== EXERCISE DETAILS ==
Your answer must be the lines from the one holding "- 📫 How to reach me: ..." through the final line of the entries below, copied exactly, with no pictures.

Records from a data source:
-------
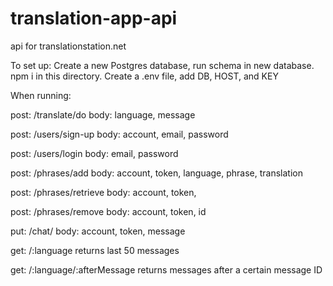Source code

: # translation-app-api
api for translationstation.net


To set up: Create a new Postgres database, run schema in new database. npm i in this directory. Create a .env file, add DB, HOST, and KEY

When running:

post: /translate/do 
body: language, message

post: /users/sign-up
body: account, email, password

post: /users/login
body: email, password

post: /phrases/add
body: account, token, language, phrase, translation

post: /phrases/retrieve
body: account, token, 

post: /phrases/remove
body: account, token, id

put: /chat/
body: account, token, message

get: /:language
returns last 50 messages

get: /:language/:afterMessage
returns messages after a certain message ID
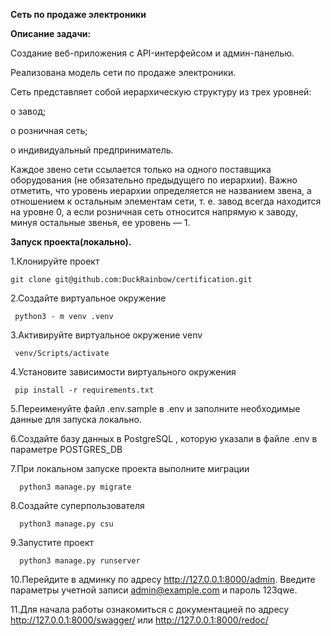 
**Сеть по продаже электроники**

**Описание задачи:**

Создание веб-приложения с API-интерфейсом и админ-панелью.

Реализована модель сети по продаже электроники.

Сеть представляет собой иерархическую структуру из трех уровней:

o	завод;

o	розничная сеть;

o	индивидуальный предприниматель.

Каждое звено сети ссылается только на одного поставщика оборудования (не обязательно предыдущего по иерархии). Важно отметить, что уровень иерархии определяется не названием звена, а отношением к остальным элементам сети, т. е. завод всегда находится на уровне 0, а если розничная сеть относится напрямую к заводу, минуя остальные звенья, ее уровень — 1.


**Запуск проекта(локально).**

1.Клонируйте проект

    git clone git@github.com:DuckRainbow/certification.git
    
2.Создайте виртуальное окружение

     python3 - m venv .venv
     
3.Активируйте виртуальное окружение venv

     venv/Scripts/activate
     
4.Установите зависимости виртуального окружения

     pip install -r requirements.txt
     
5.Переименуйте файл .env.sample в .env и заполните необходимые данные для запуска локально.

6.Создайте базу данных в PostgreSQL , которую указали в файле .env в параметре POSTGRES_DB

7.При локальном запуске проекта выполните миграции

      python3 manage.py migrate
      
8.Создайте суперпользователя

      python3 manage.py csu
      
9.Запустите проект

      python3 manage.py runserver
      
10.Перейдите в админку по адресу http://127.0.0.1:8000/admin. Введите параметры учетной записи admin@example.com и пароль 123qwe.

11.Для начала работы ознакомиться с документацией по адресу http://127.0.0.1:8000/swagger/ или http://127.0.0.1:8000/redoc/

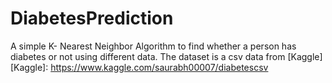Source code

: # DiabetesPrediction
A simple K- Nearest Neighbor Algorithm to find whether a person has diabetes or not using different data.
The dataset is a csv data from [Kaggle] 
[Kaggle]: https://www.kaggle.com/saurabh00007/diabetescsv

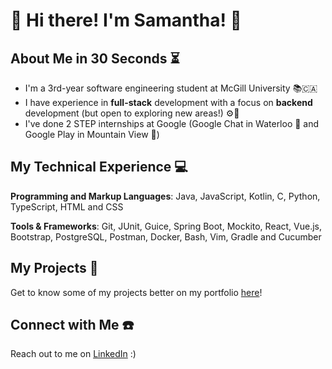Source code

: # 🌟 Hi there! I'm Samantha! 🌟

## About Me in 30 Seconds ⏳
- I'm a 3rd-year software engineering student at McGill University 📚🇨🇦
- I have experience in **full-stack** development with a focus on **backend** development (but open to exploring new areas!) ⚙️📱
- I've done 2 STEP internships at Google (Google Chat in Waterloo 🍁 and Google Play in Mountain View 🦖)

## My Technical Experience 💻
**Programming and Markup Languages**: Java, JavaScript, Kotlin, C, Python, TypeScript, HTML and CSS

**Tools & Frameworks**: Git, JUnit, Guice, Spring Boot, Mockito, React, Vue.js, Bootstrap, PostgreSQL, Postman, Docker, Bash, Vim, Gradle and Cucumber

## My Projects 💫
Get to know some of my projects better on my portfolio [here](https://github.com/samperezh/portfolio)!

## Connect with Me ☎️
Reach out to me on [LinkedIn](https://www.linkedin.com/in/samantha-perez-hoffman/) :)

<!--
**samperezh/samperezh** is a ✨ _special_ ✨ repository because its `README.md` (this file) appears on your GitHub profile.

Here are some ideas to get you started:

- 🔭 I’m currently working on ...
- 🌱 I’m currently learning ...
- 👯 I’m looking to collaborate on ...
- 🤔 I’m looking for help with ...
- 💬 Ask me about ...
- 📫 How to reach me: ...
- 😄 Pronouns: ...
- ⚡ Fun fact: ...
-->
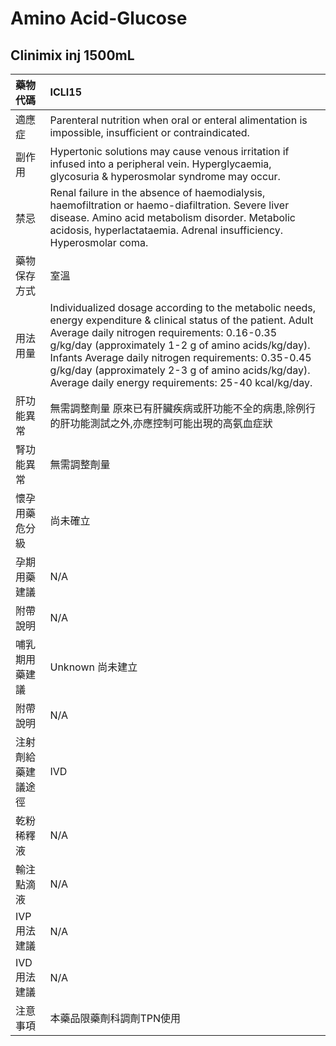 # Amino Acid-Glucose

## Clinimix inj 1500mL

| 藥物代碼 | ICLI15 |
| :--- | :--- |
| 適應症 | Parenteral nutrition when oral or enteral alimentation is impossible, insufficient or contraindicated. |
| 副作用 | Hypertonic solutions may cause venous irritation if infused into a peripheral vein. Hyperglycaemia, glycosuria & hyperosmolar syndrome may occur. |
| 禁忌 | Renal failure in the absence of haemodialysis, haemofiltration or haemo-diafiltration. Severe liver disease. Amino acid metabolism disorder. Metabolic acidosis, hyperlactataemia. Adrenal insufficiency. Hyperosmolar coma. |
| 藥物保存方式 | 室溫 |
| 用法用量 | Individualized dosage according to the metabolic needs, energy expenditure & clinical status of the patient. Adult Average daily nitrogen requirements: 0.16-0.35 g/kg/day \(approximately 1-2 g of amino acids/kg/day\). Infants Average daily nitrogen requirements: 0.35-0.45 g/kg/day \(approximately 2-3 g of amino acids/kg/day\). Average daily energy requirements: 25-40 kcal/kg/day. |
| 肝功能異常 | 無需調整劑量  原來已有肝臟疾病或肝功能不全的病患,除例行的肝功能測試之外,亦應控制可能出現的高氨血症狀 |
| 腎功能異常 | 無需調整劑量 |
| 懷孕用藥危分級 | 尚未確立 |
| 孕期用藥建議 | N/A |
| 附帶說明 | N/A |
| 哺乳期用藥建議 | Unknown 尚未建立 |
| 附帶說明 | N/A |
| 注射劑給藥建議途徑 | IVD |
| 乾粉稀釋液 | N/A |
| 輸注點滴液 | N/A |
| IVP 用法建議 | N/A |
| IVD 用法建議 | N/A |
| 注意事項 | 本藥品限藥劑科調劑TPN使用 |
-------
== REPLY ==
- 📫 How to reach me: ...
- 😄 Pronouns: ...
- ⚡ Fun fact: ...
-->
 # Amino Acid-Glucose

## Clinimix inj 1500mL

| 藥物代碼 | ICLI15 |
| :--- | :--- |
| 適應症 | Parenteral nutrition when oral or enteral alimentation is impossible, insufficient or contraindicated. |
| 副作用 | Hypertonic solutions may cause venous irritation if infused into a peripheral vein. Hyperglycaemia, glycosuria & hyperosmolar syndrome may occur. |
| 禁忌 | Renal failure in the absence of haemodialysis, haemofiltration or haemo-diafiltration. Severe liver disease. Amino acid metabolism disorder. Metabolic acidosis, hyperlactataemia. Adrenal insufficiency. Hyperosmolar coma. |
| 藥物保存方式 | 室溫 |
| 用法用量 | Individualized dosage according to the metabolic needs, energy expenditure & clinical status of the patient. Adult Average daily nitrogen requirements: 0.16-0.35 g/kg/day \(approximately 1-2 g of amino acids/kg/day\). Infants Average daily nitrogen requirements: 0.35-0.45 g/kg/day \(approximately 2-3 g of amino acids/kg/day\). Average daily energy requirements: 25-40 kcal/kg/day. |
| 肝功能異常 | 無需調整劑量  原來已有肝臟疾病或肝功能不全的病患,除例行的肝功能測試之外,亦應控制可能出現的高氨血症狀 |
| 腎功能異常 | 無需調整劑量 |
| 懷孕用藥危分級 | 尚未確立 |
| 孕期用藥建議 | N/A |
| 附帶說明 | N/A |
| 哺乳期用藥建議 | Unknown 尚未建立 |
| 附帶說明 | N/A |
| 注射劑給藥建議途徑 | IVD |
| 乾粉稀釋液 | N/A |
| 輸注點滴液 | N/A |
| IVP 用法建議 | N/A |
| IVD 用法建議 | N/A |
| 注意事項 | 本藥品限藥劑科調劑TPN使用 |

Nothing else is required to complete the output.